While the system pressure acts primarily over the entire free length of the bristles, the discharge pressure acts over the overhang area of the bristles. An imbalance in these two axial forces results in the bristles loading against the back plate with a high mechanical contact force along the length of the bristles. It should be noted that the contact force will also be generated at the interfaces between the bristles by varying degree.
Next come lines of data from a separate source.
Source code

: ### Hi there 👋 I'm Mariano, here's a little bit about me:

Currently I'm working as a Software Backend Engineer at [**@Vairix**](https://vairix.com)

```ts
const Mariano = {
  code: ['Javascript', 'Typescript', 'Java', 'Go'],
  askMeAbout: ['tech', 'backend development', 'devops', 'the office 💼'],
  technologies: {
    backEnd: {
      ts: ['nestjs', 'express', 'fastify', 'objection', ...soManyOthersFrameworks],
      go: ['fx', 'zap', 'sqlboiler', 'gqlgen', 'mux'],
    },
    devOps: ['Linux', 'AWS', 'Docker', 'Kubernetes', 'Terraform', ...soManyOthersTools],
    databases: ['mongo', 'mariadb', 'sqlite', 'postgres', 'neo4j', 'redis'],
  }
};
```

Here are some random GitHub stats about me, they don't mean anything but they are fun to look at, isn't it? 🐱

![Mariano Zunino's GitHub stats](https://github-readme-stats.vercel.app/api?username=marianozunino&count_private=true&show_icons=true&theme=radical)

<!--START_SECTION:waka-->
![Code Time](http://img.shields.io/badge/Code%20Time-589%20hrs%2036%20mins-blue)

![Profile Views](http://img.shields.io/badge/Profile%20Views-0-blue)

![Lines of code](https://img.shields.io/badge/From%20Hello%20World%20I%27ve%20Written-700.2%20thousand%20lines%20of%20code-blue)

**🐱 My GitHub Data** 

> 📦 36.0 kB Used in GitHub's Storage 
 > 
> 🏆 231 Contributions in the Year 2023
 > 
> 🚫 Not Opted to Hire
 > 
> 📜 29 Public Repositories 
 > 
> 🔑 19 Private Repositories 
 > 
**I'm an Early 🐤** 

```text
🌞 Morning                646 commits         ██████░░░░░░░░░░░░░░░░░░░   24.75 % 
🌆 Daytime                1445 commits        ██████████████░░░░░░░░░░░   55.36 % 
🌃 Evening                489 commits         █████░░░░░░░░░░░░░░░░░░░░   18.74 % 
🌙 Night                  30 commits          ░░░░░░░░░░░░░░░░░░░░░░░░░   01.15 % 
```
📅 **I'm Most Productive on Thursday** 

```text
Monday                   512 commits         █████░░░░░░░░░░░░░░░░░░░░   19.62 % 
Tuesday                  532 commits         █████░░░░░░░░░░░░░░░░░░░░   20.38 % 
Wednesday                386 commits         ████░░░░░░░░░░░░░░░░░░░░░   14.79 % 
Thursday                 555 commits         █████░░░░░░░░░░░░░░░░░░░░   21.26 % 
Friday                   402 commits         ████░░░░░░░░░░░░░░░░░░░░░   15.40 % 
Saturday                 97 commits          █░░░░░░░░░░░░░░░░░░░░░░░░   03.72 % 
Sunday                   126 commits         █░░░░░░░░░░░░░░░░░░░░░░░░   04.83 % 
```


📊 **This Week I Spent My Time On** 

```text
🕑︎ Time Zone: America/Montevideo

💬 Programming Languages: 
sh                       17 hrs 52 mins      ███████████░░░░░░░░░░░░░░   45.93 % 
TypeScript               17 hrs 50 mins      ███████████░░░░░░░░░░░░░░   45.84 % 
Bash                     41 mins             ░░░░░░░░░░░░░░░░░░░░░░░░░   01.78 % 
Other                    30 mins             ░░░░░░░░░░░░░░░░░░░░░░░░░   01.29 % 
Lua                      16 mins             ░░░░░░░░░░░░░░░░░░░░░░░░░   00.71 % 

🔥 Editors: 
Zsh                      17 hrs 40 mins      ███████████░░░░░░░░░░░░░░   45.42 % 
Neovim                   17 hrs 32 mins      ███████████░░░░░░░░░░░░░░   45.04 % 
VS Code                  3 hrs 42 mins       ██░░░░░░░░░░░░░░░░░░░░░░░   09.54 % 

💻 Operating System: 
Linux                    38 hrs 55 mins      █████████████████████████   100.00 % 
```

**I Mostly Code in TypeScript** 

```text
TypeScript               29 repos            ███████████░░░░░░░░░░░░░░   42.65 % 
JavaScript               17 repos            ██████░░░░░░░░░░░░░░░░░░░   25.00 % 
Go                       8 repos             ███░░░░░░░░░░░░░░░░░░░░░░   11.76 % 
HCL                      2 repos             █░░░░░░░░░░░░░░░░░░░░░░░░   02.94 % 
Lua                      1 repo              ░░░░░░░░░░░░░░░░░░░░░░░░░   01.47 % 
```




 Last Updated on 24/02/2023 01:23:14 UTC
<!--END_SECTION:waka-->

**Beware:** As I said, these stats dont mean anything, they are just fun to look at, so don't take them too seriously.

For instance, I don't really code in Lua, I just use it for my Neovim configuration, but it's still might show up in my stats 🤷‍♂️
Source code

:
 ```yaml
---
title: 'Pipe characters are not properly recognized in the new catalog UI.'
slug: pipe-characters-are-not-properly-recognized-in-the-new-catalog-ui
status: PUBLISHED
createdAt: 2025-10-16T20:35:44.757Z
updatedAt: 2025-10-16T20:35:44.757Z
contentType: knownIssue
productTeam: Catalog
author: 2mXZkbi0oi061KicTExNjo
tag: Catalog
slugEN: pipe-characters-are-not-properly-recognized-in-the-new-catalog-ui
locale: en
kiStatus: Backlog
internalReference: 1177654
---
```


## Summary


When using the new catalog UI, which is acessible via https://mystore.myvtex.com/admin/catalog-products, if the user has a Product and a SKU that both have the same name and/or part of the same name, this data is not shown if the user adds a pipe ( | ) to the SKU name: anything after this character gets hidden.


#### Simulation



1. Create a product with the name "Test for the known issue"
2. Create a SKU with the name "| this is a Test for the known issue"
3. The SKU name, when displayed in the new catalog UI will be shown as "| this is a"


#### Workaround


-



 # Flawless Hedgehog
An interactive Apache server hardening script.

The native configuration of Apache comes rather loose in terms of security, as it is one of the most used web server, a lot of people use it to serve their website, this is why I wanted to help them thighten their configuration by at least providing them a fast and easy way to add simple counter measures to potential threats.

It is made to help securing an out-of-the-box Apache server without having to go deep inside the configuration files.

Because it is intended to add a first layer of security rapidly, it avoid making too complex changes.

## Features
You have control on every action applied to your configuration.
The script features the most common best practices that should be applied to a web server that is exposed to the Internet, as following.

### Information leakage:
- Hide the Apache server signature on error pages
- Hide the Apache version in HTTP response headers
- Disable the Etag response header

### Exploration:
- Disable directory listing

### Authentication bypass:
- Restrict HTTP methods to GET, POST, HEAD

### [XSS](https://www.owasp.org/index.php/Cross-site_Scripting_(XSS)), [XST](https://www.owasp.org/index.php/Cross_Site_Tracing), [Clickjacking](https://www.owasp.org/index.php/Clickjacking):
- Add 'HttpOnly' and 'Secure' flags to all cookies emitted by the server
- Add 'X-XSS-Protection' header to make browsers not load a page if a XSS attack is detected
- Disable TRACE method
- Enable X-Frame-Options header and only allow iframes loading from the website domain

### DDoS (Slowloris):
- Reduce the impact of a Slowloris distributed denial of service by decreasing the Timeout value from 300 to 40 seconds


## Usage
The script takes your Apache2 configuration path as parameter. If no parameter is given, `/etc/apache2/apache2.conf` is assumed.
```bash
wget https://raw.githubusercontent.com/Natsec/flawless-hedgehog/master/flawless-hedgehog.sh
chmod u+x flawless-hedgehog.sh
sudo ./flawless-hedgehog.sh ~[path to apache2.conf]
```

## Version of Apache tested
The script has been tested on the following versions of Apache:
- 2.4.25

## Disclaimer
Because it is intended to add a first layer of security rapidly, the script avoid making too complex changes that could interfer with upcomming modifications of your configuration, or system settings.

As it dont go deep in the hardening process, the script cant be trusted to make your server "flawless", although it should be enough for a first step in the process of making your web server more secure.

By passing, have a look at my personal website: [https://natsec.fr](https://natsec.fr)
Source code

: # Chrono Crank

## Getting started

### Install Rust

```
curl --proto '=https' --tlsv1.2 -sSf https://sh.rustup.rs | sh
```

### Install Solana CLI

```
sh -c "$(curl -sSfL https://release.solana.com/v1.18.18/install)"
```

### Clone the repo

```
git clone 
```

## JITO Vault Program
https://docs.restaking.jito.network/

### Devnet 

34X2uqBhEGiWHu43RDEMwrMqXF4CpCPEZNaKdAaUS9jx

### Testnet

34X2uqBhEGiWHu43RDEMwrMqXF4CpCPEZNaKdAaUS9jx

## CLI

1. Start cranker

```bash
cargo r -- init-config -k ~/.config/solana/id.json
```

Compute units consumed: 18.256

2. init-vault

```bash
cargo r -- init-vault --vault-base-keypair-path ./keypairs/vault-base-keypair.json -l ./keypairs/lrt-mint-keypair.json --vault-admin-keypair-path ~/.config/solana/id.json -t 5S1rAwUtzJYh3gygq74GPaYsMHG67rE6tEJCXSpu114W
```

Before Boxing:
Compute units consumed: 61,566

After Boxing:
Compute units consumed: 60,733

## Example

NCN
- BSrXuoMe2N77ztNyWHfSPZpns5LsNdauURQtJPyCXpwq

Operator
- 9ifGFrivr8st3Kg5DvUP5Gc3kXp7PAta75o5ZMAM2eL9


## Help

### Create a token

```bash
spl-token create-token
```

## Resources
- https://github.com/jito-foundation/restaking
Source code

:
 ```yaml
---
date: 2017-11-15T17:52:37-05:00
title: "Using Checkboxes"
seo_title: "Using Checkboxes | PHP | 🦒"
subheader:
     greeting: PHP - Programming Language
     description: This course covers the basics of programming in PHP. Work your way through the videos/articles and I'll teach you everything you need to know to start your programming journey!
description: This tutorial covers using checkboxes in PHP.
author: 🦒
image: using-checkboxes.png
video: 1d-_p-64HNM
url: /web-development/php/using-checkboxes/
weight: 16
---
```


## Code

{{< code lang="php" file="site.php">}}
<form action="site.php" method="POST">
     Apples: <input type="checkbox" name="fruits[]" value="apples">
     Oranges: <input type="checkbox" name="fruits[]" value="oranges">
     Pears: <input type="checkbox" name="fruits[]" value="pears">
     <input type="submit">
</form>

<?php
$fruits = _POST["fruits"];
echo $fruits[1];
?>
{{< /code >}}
Frictional forces thus engendered by the contact force at various interfaces between the bristles and the back plate and between the bristles themselves give rise to bristle hysteresis with any radial movement of the shaft. For example, during a radial excursion of the shaft, the bristles are forced radially outward. Subsequently, when the shaft withdraws, the bristles do not drop back down on the shaft unless the differential between the system pressure and the discharge pressure is decreased to a small value. In fact, even a few psig pressure differential across the seal can prevent free radial movement of the bristles. This bristle hysteresis leaves a large gap between the bristles and the shaft, and hence, causes an appreciable increase in leakage along the shaft. Further, the leakage increase is likely to be cumulative every time a shaft excursion takes place in different directions.
Another detrimental effect of the above-described mechanical contact force is that it increases the radial stiffness of the bristles. Because the bristles are prevented from moving freely in the radial direction by the contact force, the effective stiffness of the bristles increases with rise in the differential between the system pressure and the discharge pressure. Typically, an order of magnitude increase in bristle stiffness is seen with a differential pressure rise of 60 psig from zero level. As a result of this bristle stiffening, the sliding interface between the bristles and the shaft experiences significantly higher contact load at a higher differential pressure for a given radial interference or an applied radial excursion of the shaft. This, in turn, results in accelerated wear of the bristles and degradation of the surface of the shaft.